#### Data records

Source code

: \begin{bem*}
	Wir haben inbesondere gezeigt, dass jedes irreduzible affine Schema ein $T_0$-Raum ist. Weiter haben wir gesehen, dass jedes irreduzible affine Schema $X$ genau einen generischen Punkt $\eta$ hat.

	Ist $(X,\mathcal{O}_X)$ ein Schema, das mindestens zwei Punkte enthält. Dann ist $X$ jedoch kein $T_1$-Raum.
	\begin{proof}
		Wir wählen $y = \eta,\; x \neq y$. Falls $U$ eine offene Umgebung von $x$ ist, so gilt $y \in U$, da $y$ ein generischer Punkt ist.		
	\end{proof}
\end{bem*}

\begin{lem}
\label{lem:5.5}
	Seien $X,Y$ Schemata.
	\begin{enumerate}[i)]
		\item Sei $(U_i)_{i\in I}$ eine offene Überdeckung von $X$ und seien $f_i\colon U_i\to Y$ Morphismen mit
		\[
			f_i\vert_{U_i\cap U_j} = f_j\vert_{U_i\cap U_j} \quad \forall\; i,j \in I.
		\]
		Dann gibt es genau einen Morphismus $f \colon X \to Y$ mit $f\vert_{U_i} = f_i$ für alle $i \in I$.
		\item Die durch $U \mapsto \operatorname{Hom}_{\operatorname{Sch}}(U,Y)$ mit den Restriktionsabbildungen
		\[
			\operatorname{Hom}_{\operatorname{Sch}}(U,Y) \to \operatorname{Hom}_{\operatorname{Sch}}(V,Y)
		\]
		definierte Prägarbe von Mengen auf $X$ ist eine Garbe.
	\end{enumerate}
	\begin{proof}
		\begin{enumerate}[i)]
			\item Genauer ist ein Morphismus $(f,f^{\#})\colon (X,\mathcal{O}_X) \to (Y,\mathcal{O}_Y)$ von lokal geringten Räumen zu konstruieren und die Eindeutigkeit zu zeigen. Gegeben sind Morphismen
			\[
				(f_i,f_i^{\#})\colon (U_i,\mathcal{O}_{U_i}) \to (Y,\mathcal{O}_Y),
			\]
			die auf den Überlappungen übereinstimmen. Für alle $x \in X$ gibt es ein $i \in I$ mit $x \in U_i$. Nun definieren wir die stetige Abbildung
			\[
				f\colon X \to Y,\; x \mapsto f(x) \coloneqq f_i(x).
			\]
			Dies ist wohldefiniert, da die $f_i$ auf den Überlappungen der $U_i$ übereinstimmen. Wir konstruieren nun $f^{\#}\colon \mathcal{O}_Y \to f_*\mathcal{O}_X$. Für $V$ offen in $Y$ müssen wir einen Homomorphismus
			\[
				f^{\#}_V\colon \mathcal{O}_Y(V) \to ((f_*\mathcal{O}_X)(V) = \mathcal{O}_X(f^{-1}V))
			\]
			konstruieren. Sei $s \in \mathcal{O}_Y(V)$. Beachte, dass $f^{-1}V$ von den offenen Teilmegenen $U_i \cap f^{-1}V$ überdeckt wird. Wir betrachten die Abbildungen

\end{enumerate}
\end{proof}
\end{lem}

########

## Work instructions
Search the entries for the string "operatorname" and copy each line where it occurs.

## Result for this exercise
		\item Die durch $U \mapsto \operatorname{Hom}_{\operatorname{Sch}}(U,Y)$ mit den Restriktionsabbildungen
			\operatorname{Hom}_{\operatorname{Sch}}(U,Y) \to \operatorname{Hom}_{\operatorname{Sch}}(V,Y)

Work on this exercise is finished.